Nope, until he died he was known as Tenno Heika, as is the present Emperor. If you go around talking about Heisei Tenno, people will first give you a blank stare, then ask Ah, ima no tenno heika? (You mean the current Emperor?)

They're never called by name while they're alive.

2 ( +2 / -0 )

"Emperor Hirohito (who is now referred to using his posthumous name Emperor Showa)"
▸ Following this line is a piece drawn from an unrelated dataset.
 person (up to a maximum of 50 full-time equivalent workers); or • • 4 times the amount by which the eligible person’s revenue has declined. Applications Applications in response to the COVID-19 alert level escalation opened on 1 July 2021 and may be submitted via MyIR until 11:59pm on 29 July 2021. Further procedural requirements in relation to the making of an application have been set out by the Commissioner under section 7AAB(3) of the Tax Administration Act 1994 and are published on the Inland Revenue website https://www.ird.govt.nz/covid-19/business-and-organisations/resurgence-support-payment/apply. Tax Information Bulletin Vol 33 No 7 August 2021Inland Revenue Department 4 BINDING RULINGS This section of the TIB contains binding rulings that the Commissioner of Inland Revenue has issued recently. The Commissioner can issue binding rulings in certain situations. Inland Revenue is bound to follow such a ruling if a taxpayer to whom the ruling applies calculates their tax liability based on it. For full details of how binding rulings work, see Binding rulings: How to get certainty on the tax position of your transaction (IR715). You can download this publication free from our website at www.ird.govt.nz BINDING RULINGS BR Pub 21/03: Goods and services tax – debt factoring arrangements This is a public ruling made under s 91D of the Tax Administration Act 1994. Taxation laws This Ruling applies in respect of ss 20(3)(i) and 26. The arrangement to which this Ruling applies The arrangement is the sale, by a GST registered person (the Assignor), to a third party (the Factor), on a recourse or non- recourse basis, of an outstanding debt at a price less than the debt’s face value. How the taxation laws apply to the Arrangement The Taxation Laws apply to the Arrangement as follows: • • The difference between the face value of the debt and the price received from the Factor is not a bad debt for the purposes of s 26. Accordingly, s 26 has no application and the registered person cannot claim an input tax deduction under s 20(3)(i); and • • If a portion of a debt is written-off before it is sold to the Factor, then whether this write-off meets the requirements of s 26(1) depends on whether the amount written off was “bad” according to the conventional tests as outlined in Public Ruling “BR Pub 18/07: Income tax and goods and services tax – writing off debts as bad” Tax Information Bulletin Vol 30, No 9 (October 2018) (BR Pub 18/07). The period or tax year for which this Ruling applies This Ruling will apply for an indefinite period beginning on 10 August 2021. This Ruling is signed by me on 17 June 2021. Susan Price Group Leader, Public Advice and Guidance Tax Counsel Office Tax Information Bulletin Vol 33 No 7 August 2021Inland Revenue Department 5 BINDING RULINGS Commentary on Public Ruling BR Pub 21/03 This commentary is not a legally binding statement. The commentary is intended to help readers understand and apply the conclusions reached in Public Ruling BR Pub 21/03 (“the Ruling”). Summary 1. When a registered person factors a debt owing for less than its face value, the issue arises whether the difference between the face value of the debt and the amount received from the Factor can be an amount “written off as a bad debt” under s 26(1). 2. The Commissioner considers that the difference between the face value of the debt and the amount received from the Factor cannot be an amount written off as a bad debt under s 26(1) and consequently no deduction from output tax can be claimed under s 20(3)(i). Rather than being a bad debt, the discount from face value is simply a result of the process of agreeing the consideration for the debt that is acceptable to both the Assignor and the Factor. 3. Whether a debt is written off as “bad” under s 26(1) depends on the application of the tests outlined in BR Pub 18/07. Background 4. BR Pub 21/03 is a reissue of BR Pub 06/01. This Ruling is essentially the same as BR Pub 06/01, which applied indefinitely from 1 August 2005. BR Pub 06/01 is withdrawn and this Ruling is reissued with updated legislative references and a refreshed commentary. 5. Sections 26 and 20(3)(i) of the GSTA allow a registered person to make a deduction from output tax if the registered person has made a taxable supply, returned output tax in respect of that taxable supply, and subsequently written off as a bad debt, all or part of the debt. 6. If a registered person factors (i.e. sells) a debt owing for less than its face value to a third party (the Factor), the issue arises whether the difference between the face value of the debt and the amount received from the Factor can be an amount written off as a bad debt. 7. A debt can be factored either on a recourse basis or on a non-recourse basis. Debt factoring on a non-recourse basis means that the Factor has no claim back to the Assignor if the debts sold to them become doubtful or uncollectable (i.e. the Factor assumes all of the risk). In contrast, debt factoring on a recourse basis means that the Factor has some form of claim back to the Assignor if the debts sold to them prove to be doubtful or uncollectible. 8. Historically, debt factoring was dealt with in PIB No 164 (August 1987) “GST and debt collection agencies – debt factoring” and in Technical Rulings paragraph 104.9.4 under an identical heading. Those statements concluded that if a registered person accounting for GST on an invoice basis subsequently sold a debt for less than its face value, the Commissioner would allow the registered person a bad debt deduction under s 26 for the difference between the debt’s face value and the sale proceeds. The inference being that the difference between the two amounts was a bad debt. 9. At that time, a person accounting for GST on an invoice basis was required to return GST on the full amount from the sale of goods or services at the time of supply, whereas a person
What? As Emperor, he was always known as Showa in Japan; in fact most Japanese wouldn't know who you were talking about if you mentioned Hirohito, much as they don't call the present chap Emperor Akihito -- his name is Emperor Heisei, and he's definitely not posthumous -- yet.

-1 ( +0 / -1 )

it's not "unique". mixi has been doing that since line wasn't even conceived.

0 ( +0 / -0 )

A handful to family & friends is fine, but the obligation of thousands upon thousands that staff are required to send out on behalf of their company needs to come to an end

1 ( +1 / -0 )

I have always enjoyed designing my (postcard) nengajo and sending them to family and friends. It's so nice to receive a whole bunch in return too !

4 ( +4 / -0 )

I love sending and receiving Christmas cards and nengajo. A passel of pixels on a phone screen just isn't the same.

4 ( +5 / -1 )

Having come from a family that sends out dozens of Christmas cards, I must confess that I love nengajo. Even in this era of smartphones and Facebook, they're still a great way to send your regards to people that you might not have seen in the past year. I've mostly gone over to digital cards, scanning old unheard-of-in-Japan designs and e-mailing them at zero cost, but I still send about half a dozen to older Japanese acquaintances who aren't into computers. It doesn't cost that much to send them, and the recipients have a chance at winning a small prize. I say keep the nengajo tradition going!

4 ( +4 / -0 )

My wife and I send out nengajo to family and friends. It is a nice way to sum up the year. But as far as just sending as a custom, never mind that.

2 ( +2 / -0 )

Waste of time and paper for the obligatory custom. If you want to send to someone special, no problemo, but as an obligation? Nope, pure waste.